“How far is too far?”
If your children or students haven’t asked you this question, rest assured it isn’t because they haven’t thought about it.
Among the many good answers to the question, I have found this small passage from Randy Alcorn to be clear and practical for students to chew on. I hope it helps you as it has me.
God made sex drives. When those drives are stimulated, they move toward a climax. This is a simple fact of biology. Caressing each other in sexually stimulating ways is foreplay. And foreplay is designed by God to culminate in sexual intercourse.
Logically, then, since intercourse is forbidden outside marriage, so is foreplay. Since sexual intercourse before marriage is wrong, it is also wrong to engage in activity that propels mind and body toward it.
This means that the line must be drawn before either person become sexually stimulated.
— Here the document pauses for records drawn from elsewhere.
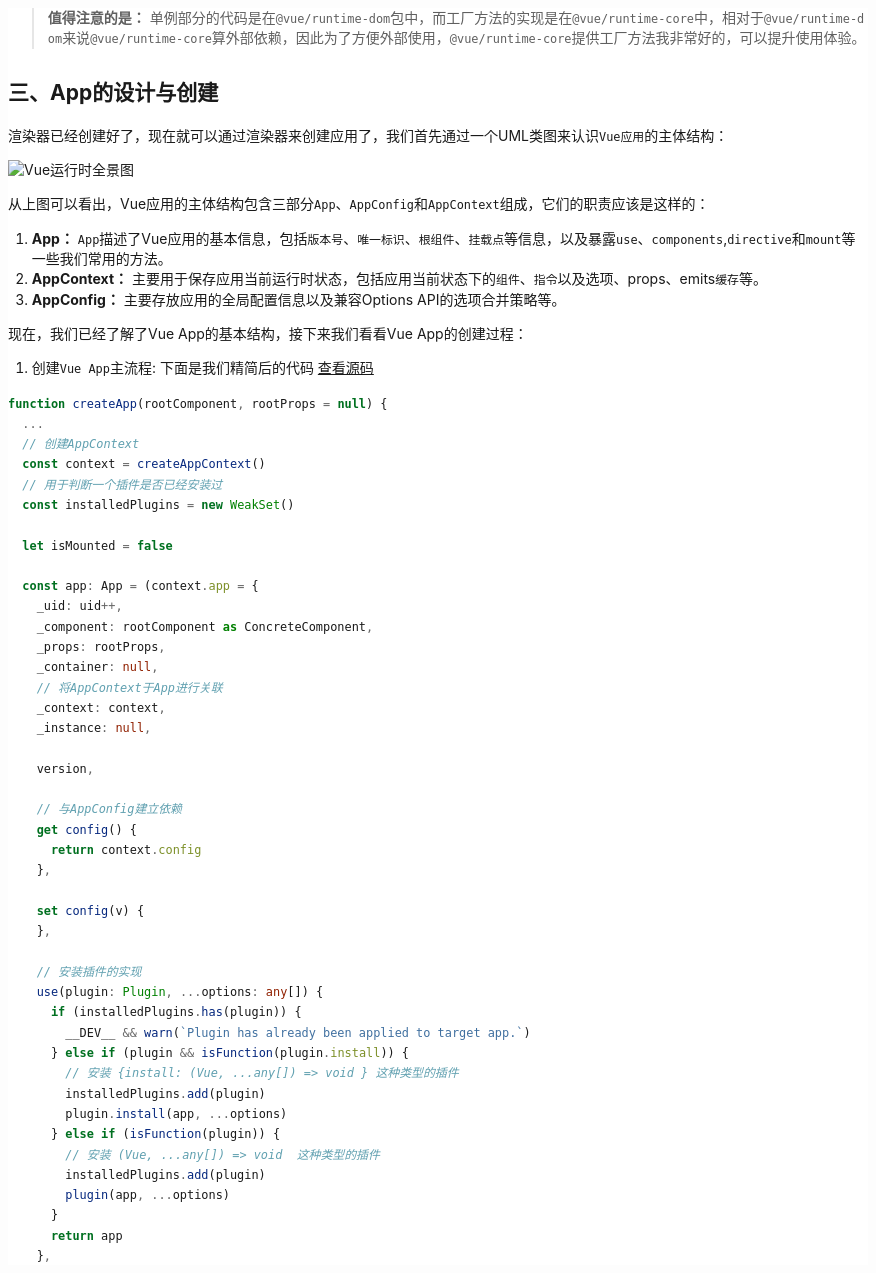 > **值得注意的是：** 单例部分的代码是在`@vue/runtime-dom`包中，而工厂方法的实现是在`@vue/runtime-core`中，相对于`@vue/runtime-dom`来说`@vue/runtime-core`算外部依赖，因此为了方便外部使用，`@vue/runtime-core`提供工厂方法我非常好的，可以提升使用体验。

## 三、App的设计与创建

渲染器已经创建好了，现在就可以通过渲染器来创建应用了，我们首先通过一个UML类图来认识`Vue应用`的主体结构：

![Vue运行时全景图](/blog/vue3/3/app-class-uml.svg)

从上图可以看出，Vue应用的主体结构包含三部分`App`、`AppConfig`和`AppContext`组成，它们的职责应该是这样的：
1. **App：** `App`描述了Vue应用的基本信息，包括`版本号`、`唯一标识`、`根组件`、`挂载点`等信息，以及暴露`use`、`components`,`directive`和`mount`等一些我们常用的方法。  
2. **AppContext：** 主要用于保存应用当前运行时状态，包括应用当前状态下的`组件`、`指令`以及选项、props、emits`缓存`等。
3. **AppConfig：** 主要存放应用的全局配置信息以及兼容Options API的选项合并策略等。

现在，我们已经了解了Vue App的基本结构，接下来我们看看Vue App的创建过程：

1. 创建`Vue App`主流程: 下面是我们精简后的代码 [查看源码](https://github.com/vuejs/core/blob/f66a75ea75c8aece065b61e2126b4c5b2338aa6e/packages/runtime-core/src/apiCreateApp.ts#L205)

```ts
function createApp(rootComponent, rootProps = null) {
  ...
  // 创建AppContext
  const context = createAppContext()
  // 用于判断一个插件是否已经安装过
  const installedPlugins = new WeakSet()

  let isMounted = false

  const app: App = (context.app = {
    _uid: uid++,
    _component: rootComponent as ConcreteComponent,
    _props: rootProps,
    _container: null,
    // 将AppContext于App进行关联
    _context: context,
    _instance: null,

    version,

    // 与AppConfig建立依赖
    get config() {
      return context.config
    },

    set config(v) {
    },

    // 安装插件的实现
    use(plugin: Plugin, ...options: any[]) {
      if (installedPlugins.has(plugin)) {
        __DEV__ && warn(`Plugin has already been applied to target app.`)
      } else if (plugin && isFunction(plugin.install)) {
        // 安装 {install: (Vue, ...any[]) => void } 这种类型的插件
        installedPlugins.add(plugin)
        plugin.install(app, ...options)
      } else if (isFunction(plugin)) {
        // 安装 (Vue, ...any[]) => void  这种类型的插件
        installedPlugins.add(plugin)
        plugin(app, ...options)
      }
      return app
    },

```
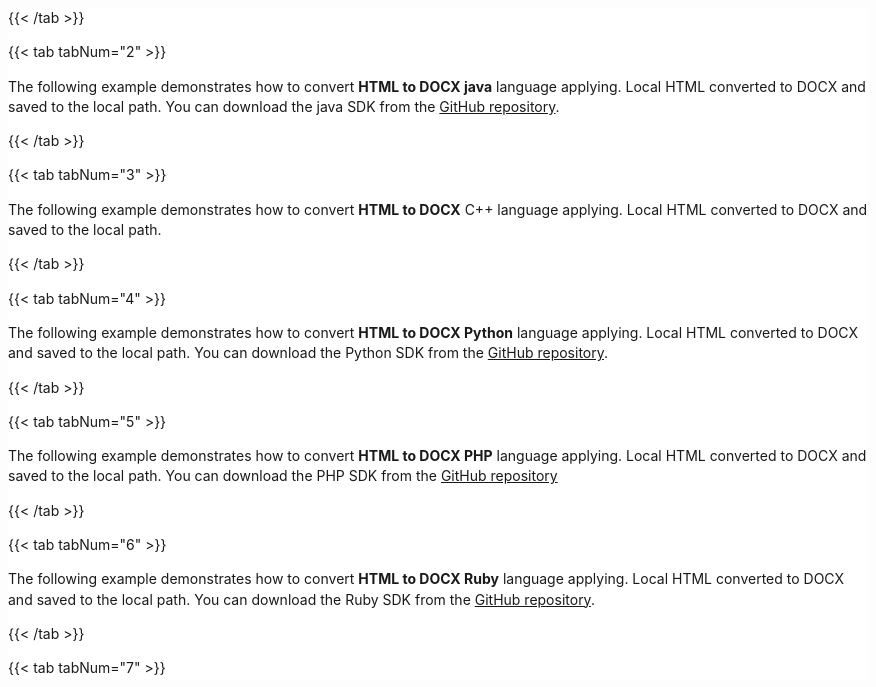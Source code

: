 {{< /tab >}}

{{< tab tabNum="2" >}}

The following example demonstrates how to convert **HTML to DOCX java** language applying. Local HTML converted to DOCX and saved to the local path. You can download the java SDK from the [GitHub repository](https://github.com/aspose-html-cloud/aspose-html-cloud-java).

```java

```

{{< /tab >}}

{{< tab tabNum="3" >}}

The following example demonstrates how to convert **HTML to DOCX** C++ language applying. Local HTML converted to DOCX and saved to the local path.

```c++

```

{{< /tab >}}

{{< tab tabNum="4" >}}

The following example demonstrates how to convert **HTML to DOCX Python** language applying. Local HTML converted to DOCX and saved to the local path. You can download the Python SDK from the [GitHub repository](https://github.com/aspose-html-cloud/aspose-html-cloud-python).

```python

```

{{< /tab >}}

{{< tab tabNum="5" >}}

The following example demonstrates how to convert **HTML to DOCX PHP** language applying. Local HTML converted to DOCX and saved to the local path. You can download the PHP SDK from the [GitHub repository](https://github.com/aspose-html-cloud/aspose-html-cloud-php)

```php

```

{{< /tab >}}

{{< tab tabNum="6" >}}

The following example demonstrates how to convert **HTML to DOCX Ruby** language applying. Local HTML converted to DOCX and saved to the local path. You can download the Ruby SDK from the [GitHub repository](https://github.com/aspose-html-cloud/aspose-html-cloud-ruby).

```ruby

```

{{< /tab >}}

{{< tab tabNum="7" >}}
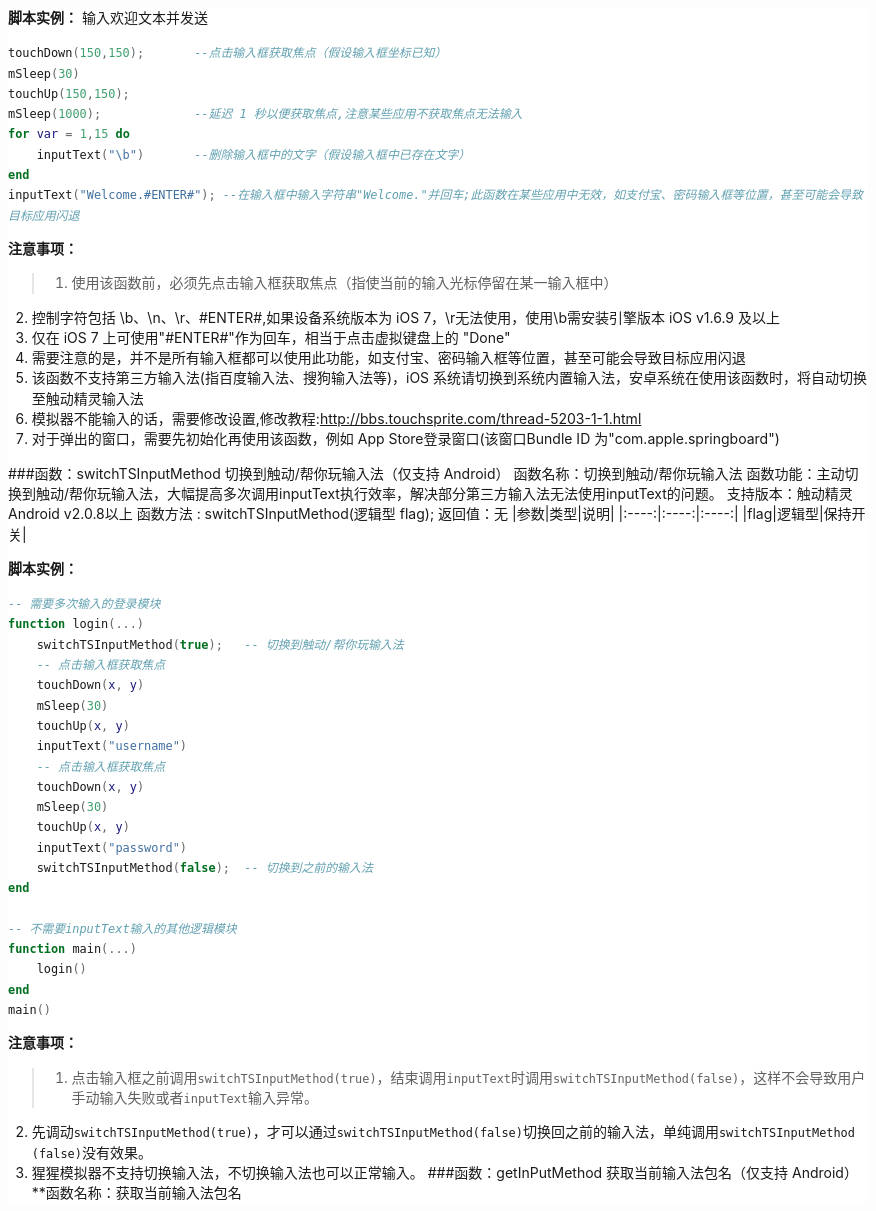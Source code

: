 **脚本实例：**
输入欢迎文本并发送
```lua
touchDown(150,150);	      --点击输入框获取焦点（假设输入框坐标已知）
mSleep(30)
touchUp(150,150);
mSleep(1000);	          --延迟 1 秒以便获取焦点,注意某些应用不获取焦点无法输入
for var = 1,15 do
    inputText("\b")       --删除输入框中的文字（假设输入框中已存在文字）
end
inputText("Welcome.#ENTER#"); --在输入框中输入字符串"Welcome."并回车;此函数在某些应用中无效，如支付宝、密码输入框等位置，甚至可能会导致目标应用闪退
```

**注意事项：**
>1. 使用该函数前，必须先点击输入框获取焦点（指使当前的输入光标停留在某一输入框中）
2. 控制字符包括  \b、\n、\r、#ENTER#,如果设备系统版本为 iOS 7，\r无法使用，使用\b需安装引擎版本 iOS v1.6.9 及以上
3. 仅在 iOS 7 上可使用"#ENTER#"作为回车，相当于点击虚拟键盘上的 "Done"
4. 需要注意的是，并不是所有输入框都可以使用此功能，如支付宝、密码输入框等位置，甚至可能会导致目标应用闪退
5. 该函数不支持第三方输入法(指百度输入法、搜狗输入法等)，iOS 系统请切换到系统内置输入法，安卓系统在使用该函数时，将自动切换至触动精灵输入法
6. 模拟器不能输入的话，需要修改设置,修改教程:http://bbs.touchsprite.com/thread-5203-1-1.html
7. 对于弹出的窗口，需要先初始化再使用该函数，例如 App Store登录窗口(该窗口Bundle ID 为"com.apple.springboard")

###函数：switchTSInputMethod 切换到触动/帮你玩输入法（仅支持 Android）
函数名称：切换到触动/帮你玩输入法
函数功能：主动切换到触动/帮你玩输入法，大幅提高多次调用inputText执行效率，解决部分第三方输入法无法使用inputText的问题。
支持版本：触动精灵Android v2.0.8以上
函数方法
:    switchTSInputMethod(逻辑型 flag);
返回值：无
|参数|类型|说明|
|:----:|:----:|:----:|
|flag|逻辑型|保持开关|

**脚本实例：**
```lua
-- 需要多次输入的登录模块
function login(...)
	switchTSInputMethod(true);   -- 切换到触动/帮你玩输入法
	-- 点击输入框获取焦点
	touchDown(x, y)
	mSleep(30)
	touchUp(x, y)
	inputText("username")
	-- 点击输入框获取焦点
	touchDown(x, y)
	mSleep(30)
	touchUp(x, y)
	inputText("password")
	switchTSInputMethod(false);  -- 切换到之前的输入法
end

-- 不需要inputText输入的其他逻辑模块
function main(...)
	login()
end
main()
```
**注意事项：**
>1. 点击输入框之前调用`switchTSInputMethod(true)`，结束调用`inputText`时调用`switchTSInputMethod(false)`，这样不会导致用户手动输入失败或者`inputText`输入异常。
2. 先调动`switchTSInputMethod(true)`，才可以通过`switchTSInputMethod(false)`切换回之前的输入法，单纯调用`switchTSInputMethod(false)`没有效果。
3. 猩猩模拟器不支持切换输入法，不切换输入法也可以正常输入。
###函数：getInPutMethod 获取当前输入法包名（仅支持 Android）
**函数名称：获取当前输入法包名
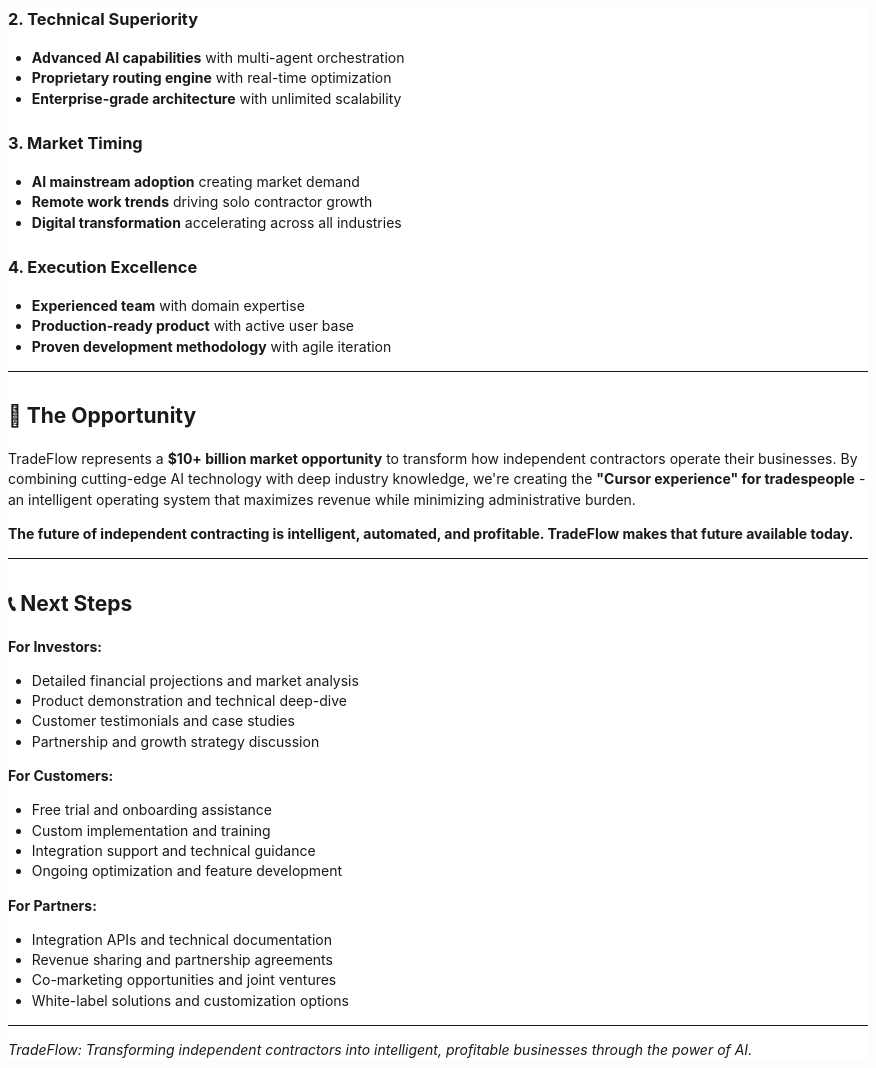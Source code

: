 ### **2. Technical Superiority**
- **Advanced AI capabilities** with multi-agent orchestration
- **Proprietary routing engine** with real-time optimization
- **Enterprise-grade architecture** with unlimited scalability

### **3. Market Timing**
- **AI mainstream adoption** creating market demand
- **Remote work trends** driving solo contractor growth
- **Digital transformation** accelerating across all industries

### **4. Execution Excellence**
- **Experienced team** with domain expertise
- **Production-ready product** with active user base
- **Proven development methodology** with agile iteration

---

## 🎪 The Opportunity

TradeFlow represents a **$10+ billion market opportunity** to transform how independent contractors operate their businesses. By combining cutting-edge AI technology with deep industry knowledge, we're creating the **"Cursor experience" for tradespeople** - an intelligent operating system that maximizes revenue while minimizing administrative burden.

**The future of independent contracting is intelligent, automated, and profitable. TradeFlow makes that future available today.**

---

## 📞 Next Steps

**For Investors:**
- Detailed financial projections and market analysis
- Product demonstration and technical deep-dive
- Customer testimonials and case studies
- Partnership and growth strategy discussion

**For Customers:**
- Free trial and onboarding assistance
- Custom implementation and training
- Integration support and technical guidance
- Ongoing optimization and feature development

**For Partners:**
- Integration APIs and technical documentation
- Revenue sharing and partnership agreements
- Co-marketing opportunities and joint ventures
- White-label solutions and customization options

---

*TradeFlow: Transforming independent contractors into intelligent, profitable businesses through the power of AI.* 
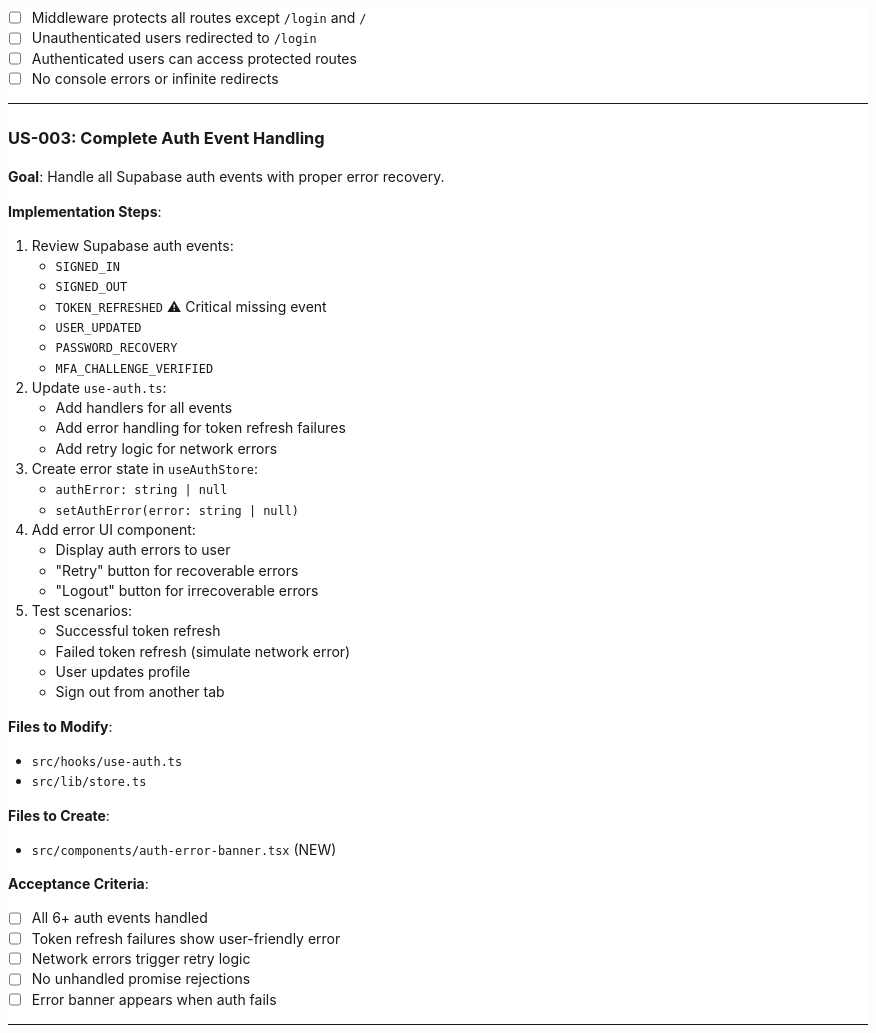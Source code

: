 - [ ] Middleware protects all routes except `/login` and `/`
- [ ] Unauthenticated users redirected to `/login`
- [ ] Authenticated users can access protected routes
- [ ] No console errors or infinite redirects

---

### US-003: Complete Auth Event Handling

**Goal**: Handle all Supabase auth events with proper error recovery.

**Implementation Steps**:

1. Review Supabase auth events:
   - `SIGNED_IN`
   - `SIGNED_OUT`
   - `TOKEN_REFRESHED` ⚠️ Critical missing event
   - `USER_UPDATED`
   - `PASSWORD_RECOVERY`
   - `MFA_CHALLENGE_VERIFIED`
2. Update `use-auth.ts`:
   - Add handlers for all events
   - Add error handling for token refresh failures
   - Add retry logic for network errors
3. Create error state in `useAuthStore`:
   - `authError: string | null`
   - `setAuthError(error: string | null)`
4. Add error UI component:
   - Display auth errors to user
   - "Retry" button for recoverable errors
   - "Logout" button for irrecoverable errors
5. Test scenarios:
   - Successful token refresh
   - Failed token refresh (simulate network error)
   - User updates profile
   - Sign out from another tab

**Files to Modify**:

- `src/hooks/use-auth.ts`
- `src/lib/store.ts`

**Files to Create**:

- `src/components/auth-error-banner.tsx` (NEW)

**Acceptance Criteria**:

- [ ] All 6+ auth events handled
- [ ] Token refresh failures show user-friendly error
- [ ] Network errors trigger retry logic
- [ ] No unhandled promise rejections
- [ ] Error banner appears when auth fails

---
Fondling (and anything else that results in a turn-on) is forbidden. Once you let your body cross that line, it will neither know nor care about your Christian convictions . . . You must make sure you draw the line far enough back that neither of you crosses it.
If one of you begins to be stimulated even by apparently innocent physical contact, then both of you should back off immediately. If you don’t, you’re choosing to stay in a canoe headed toward a waterfall. Those who engage in sexual stimulation should not be surprised when they finally have intercourse. It is simply the natural, predictable result of the choices they’ve made.
If you want to different outcome, make different choices.
(The Purity Principle, p72-72).
Practically, helping students flee sexual immorality will include encouraging them to run from anything and everything that causes sexual arousal. Allowing sexual arousal is choosing sexual immorality sooner rather than later. Don’t counsel them to ride a canoe that’s heading toward a waterfall.
Why preheat the oven if you aren’t ready to cook the turkey?